RG 24/00483. Jugement du 07 Janvier 2025.
EXPOSÉ DU LITIGE
Par acte sous seing privé en date du 7 juillet 1999, la SA BATIGERE HABITAT a donné à bail à Monsieur [M] [J] et Madame [I] [L] un appartement et un garage situé 3 square Camille Pissaro 78280 GUYANCOURT, pour un loyer mensuel de 515,05 euros, et 95,15 euros de provisions sur charges.
Par acte de commissaire de justice en date du 17 janvier 2024, la SA BATIGERE HABITAT a fait signifier à Monsieur [M] [J] et Madame [I] [L] un commandement de payer visant la clause résolutoire pour un montant de 3.222,35 euros en principal, au titre des loyers et charges impayés.
En date du 22 janvier 2024, la SA BATIGERE HABITAT a saisi la caisse d’allocations familiales.
Par acte de commissaire de justice en date du 19 août 2024, la SA BATIGERE HABITAT a fait assigner Monsieur [M] [J] et Madame [I] [L] devant le juge des contentieux de la protection de Versailles aux fins de :
à titre principal, constater l’acquisition de la clause résolutoire,à titre subsidiaire, prononcer la résiliation judiciaire du bail,ordonner l’expulsion de Monsieur [M] [J] et Madame [I] [L] ainsi que de tout occupant de leur chef, avec au besoin l’assistance de la force publique, sous astreinte de 10 euros par jour de retard,autoriser le transport et la séquestration des meubles et objets mobiliers garnissant les lieux loués dans tout endroit de son choix, aux frais, risques et périls des défendeurs, conformément à l’article L433-1 du code des procédures civiles d’exécution,condamner solidairement Monsieur [M] [J] et Madame [I] [L] au paiement des sommes suivantes :
la somme de 5502,43 euros au titre de la dette locative arrêtée au 24 juillet 2024, terme du mois de juin 2024 inclus, avec intérêts au taux légal à compter de la délivrance du commandement de payer pour les sommes qui y sont visées et à compter de l’assignation pour le surplus, outre les loyers, suppléments de loyer de solidarité, charges et indemnités d’occupation impayés au jour de l’audience, sans préjudice de tous autres dus,une indemnité d’occupation mensuelle égale au montant du loyer mensuel et des charges locatives, à compter de la résiliation du bail jusqu’à libération effective des lieux,la somme de 800 euros en application de l’article 700 du code de procédure civile les dépens,préciser que les intérêts échus dus au moins pour une année entière produisent intérêt conformément à l’article 1343-2 du code civil,dire n’y avoir lieu d’écarter l’exécution provisoire.
L’assignation a été dénoncée à la préfecture des Yvelines le 20 août 2024.
À l’audience du 7 novembre 2024, la SA BATIGERE HABITAT, représentée, maintient ses demandes et actualise sa créance à la somme de 6.647,71 euros arrêtée au 29 octobre 2024, loyer du mois de septembre inclus.

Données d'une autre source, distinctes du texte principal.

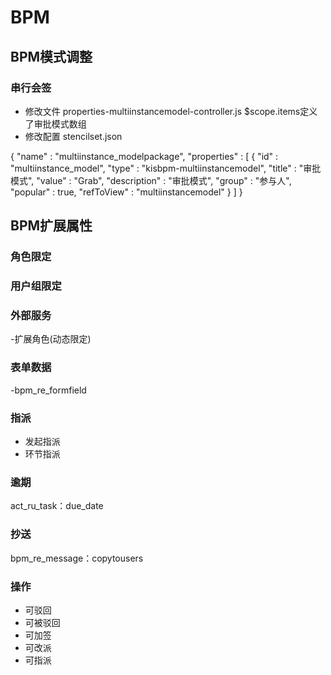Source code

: # BPM
## BPM模式调整
### 串行会签
- 修改文件
properties-multiinstancemodel-controller.js 
$scope.items定义了审批模式数组
- 修改配置
stencilset.json

{
    "name" : "multiinstance_modelpackage",
    "properties" : [ {
      "id" : "multiinstance_model",
      "type" : "kisbpm-multiinstancemodel",
      "title" : "审批模式",
      "value" : "Grab",
      "description" : "审批模式",
      "group" : "参与人",
      "popular" : true,
      "refToView" : "multiinstancemodel"
    } ]
  }


## BPM扩展属性

### 角色限定 
### 用户组限定
### 外部服务
-扩展角色(动态限定)
### 表单数据
-bpm_re_formfield

### 指派
* 发起指派
* 环节指派
### 逾期
act_ru_task：due_date
### 抄送
bpm_re_message：copytousers
### 操作
* 可驳回
* 可被驳回
* 可加签
* 可改派
* 可指派

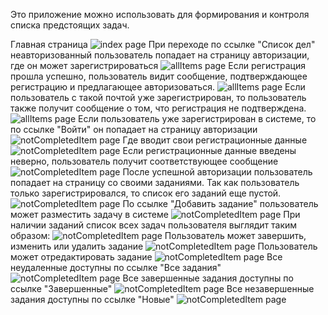 Это приложение можно использовать для формирования и контроля списка предстоящих задач.

Главная страница
![index page](images/index.jpg)
При переходе по ссылке "Список дел" неавторизованный пользователь попадает 
на страницу авторизации, где он может зарегистрироваться
![allItems page](images/registrationAlex.jpg)
Если регистрация прошла успешно, пользователь видит сообщение, 
подтверждающее регистрацию и предлагающее авторизоваться.
![allItems page](images/registrationAlexYes.jpg)
Если пользователь с такой почтой уже зарегистрирован, то пользователь 
также получит сообщение о том, что регистрация не подтверждена.
![allItems page](images/regError.jpg)
Если пользователь уже зарегистрирован в системе, то по ссылке "Войти"
он попадает на страницу авторизации
![notCompletedItem page](images/login.jpg)
Где вводит свои регистрационные данные
![notCompletedItem page](images/logAlex.jpg)
Если регистрационные данные введены неверно, пользователь получит 
соответствующее сообщение
![notCompletedItem page](images/err_login.jpg)
После успешной авторизации пользователь попадает на страницу со своими заданиями. 
Так как пользователь только зарегистрировался, то список его заданий еще пустой.
![notCompletedItem page](images/emptyList.jpg)
По ссылке "Добавить задание" пользователь может разместить задачу в системе
![notCompletedItem page](images/task1.jpg)
При наличии заданий список всех задач пользователя выглядит таким образом:
![notCompletedItem page](images/allTasks.jpg)
Пользователь может завершить, изменить или удалить задание
![notCompletedItem page](images/detailTask.jpg)
Пользователь может отредактировать задание
![notCompletedItem page](images/editTask.jpg)
Все неудаленные доступны по ссылке "Все задания"
![notCompletedItem page](images/allTasks1.jpg)
Все завершенные задания доступны по ссылке "Завершенные"
![notCompletedItem page](images/completed.jpg)
Все незавершенные задания доступны по ссылке "Новые"
![notCompletedItem page](images/current.jpg)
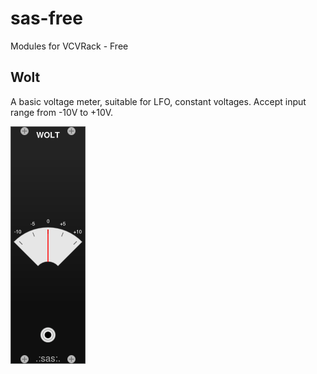 # sas-free
Modules for VCVRack - Free


## Wolt
A basic voltage meter, suitable for LFO, constant voltages. Accept input range from -10V to +10V. 

![sas-free Wolt](./img/wolt.png)


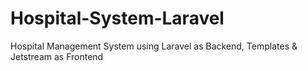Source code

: # Hospital-System-Laravel
Hospital Management System using Laravel as Backend, Templates &amp; Jetstream  as Frontend 
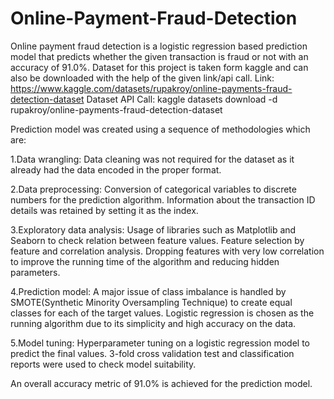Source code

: # Online-Payment-Fraud-Detection

Online payment fraud detection is a logistic regression based prediction model that predicts whether the given transaction is fraud or not with an accuracy of 91.0%.
Dataset for this project is taken form kaggle and can also be downloaded with the help of the given link/api call. 
Link: https://www.kaggle.com/datasets/rupakroy/online-payments-fraud-detection-dataset
Dataset API Call: kaggle datasets download -d rupakroy/online-payments-fraud-detection-dataset

Prediction model was created using a sequence of methodologies which are: 

1.Data wrangling: Data cleaning was not required for the dataset as it already had the data encoded in the proper format. 

2.Data preprocessing: Conversion of categorical variables to discrete numbers for the prediction algorithm. Information about the transaction ID details was retained by setting it as the index. 

3.Exploratory data analysis: Usage of libraries such as Matplotlib and Seaborn to check relation between feature values. Feature selection by feature and correlation analysis. Dropping features with very low correlation to improve the running time of the algorithm and reducing hidden parameters.

4.Prediction model: A major issue of class imbalance is handled by SMOTE(Synthetic Minority Oversampling Technique) to create equal classes for each of the target values. Logistic regression is chosen as the running algorithm due to its simplicity and high accuracy on the data. 

5.Model tuning: Hyperparameter tuning on a logistic regression model to predict the final values. 3-fold cross validation test and classification reports were used to check model suitability. 

An overall accuracy metric of 91.0% is achieved for the prediction model. 
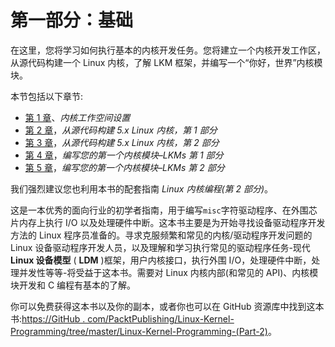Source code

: # 第一部分：基础

在这里，您将学习如何执行基本的内核开发任务。您将建立一个内核开发工作区，从源代码构建一个 Linux 内核，了解 LKM 框架，并编写一个“你好，世界”内核模块。

本节包括以下章节:

*   [第 1 章](01.html)、*内核工作空间设置*
*   [第 2 章](02.html)，*从源代码构建 5.x Linux 内核，第 1 部分*
*   [第 3 章](03.html)，*从源代码构建 5.x Linux 内核，第 2 部分*
*   [第 4 章](04.html)，*编写您的第一个内核模块–LKMs 第 1 部分*
*   [第 5 章](05.html)，*编写您的第一个内核模块–LKMs 第 2 部分*

我们强烈建议您也利用本书的配套指南 *Linux 内核编程(第 2 部分)*。

这是一本优秀的面向行业的初学者指南，用于编写`misc`字符驱动程序、在外围芯片内存上执行 I/O 以及处理硬件中断。这本书主要是为开始寻找设备驱动程序开发方法的 Linux 程序员准备的。寻求克服频繁和常见的内核/驱动程序开发问题的 Linux 设备驱动程序开发人员，以及理解和学习执行常见的驱动程序任务-现代 **Linux 设备模型** ( **LDM** )框架，用户内核接口，执行外围 I/O，处理硬件中断，处理并发性等等-将受益于这本书。需要对 Linux 内核内部(和常见的 API)、内核模块开发和 C 编程有基本的了解。

你可以免费获得这本书以及你的副本，或者你也可以在 GitHub 资源库中找到这本书:[https://GitHub . com/PacktPublishing/Linux-Kernel-Programming/tree/master/Linux-Kernel-Programming-(Part-2)](https://github.com/PacktPublishing/Linux-Kernel-Programming/tree/master/Linux-Kernel-Programming-(Part-2))。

Monsieur [M] [J] et Madame [I] [L], régulièrement assignés, à l’étude, ne comparaissent pas et ne sont pas représentés.
L’affaire a été mise en délibéré au 7 janvier 2025 par mise à disposition au greffe du tribunal.
MOTIFS DE LA DÉCISION :
Aux termes de l’article 472 du code de procédure civile, si le défendeur ne comparaît pas, il est néanmoins statué sur le fond. Le juge ne fait droit à la demande que dans la mesure où il l’estime régulière, recevable et bien fondée.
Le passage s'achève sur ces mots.